◆ Your objective ◆
Determine the count of lines in the following entries that contain the string "wasn". Write only the number.

◆ Data records ◆
┌──

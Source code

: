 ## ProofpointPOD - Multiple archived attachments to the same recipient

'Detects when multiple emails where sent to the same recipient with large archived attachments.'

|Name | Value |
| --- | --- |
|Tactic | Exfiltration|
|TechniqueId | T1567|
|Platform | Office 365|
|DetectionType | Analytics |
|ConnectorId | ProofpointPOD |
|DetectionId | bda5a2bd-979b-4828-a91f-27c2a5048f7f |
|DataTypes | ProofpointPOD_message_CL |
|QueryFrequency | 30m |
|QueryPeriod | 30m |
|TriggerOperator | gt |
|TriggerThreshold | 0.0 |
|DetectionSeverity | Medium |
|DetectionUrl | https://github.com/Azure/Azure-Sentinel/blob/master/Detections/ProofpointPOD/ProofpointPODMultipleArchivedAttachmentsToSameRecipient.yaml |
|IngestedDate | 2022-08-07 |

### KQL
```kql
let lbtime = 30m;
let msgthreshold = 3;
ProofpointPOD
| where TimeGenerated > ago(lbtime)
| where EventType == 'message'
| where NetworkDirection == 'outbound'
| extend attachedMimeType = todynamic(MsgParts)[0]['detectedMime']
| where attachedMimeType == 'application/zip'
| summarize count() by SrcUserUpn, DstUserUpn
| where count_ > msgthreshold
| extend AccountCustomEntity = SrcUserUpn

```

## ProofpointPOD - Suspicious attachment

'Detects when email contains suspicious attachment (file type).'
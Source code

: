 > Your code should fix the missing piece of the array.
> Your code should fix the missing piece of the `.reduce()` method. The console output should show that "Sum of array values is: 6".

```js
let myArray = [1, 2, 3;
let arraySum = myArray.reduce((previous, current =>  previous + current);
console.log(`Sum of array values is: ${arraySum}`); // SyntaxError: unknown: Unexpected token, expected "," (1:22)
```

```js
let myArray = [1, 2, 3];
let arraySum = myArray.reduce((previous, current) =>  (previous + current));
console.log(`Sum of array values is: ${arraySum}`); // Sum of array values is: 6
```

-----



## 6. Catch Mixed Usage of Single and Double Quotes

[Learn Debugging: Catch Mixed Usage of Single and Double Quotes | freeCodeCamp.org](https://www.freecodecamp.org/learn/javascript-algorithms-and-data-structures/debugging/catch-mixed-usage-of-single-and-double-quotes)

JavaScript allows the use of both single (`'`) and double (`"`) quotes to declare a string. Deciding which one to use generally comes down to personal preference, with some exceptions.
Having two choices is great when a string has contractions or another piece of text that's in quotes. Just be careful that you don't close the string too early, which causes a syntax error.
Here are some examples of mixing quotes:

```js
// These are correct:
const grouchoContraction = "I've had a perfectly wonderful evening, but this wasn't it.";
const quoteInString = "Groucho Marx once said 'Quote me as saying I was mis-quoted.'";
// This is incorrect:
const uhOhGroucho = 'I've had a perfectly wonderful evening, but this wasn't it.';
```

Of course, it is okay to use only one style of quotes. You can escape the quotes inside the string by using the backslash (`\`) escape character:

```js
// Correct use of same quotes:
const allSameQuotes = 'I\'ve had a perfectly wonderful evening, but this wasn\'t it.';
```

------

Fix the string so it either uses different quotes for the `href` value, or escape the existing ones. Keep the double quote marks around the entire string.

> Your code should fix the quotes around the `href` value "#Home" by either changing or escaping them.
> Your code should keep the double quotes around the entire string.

└──

◆ Your solution ◆
3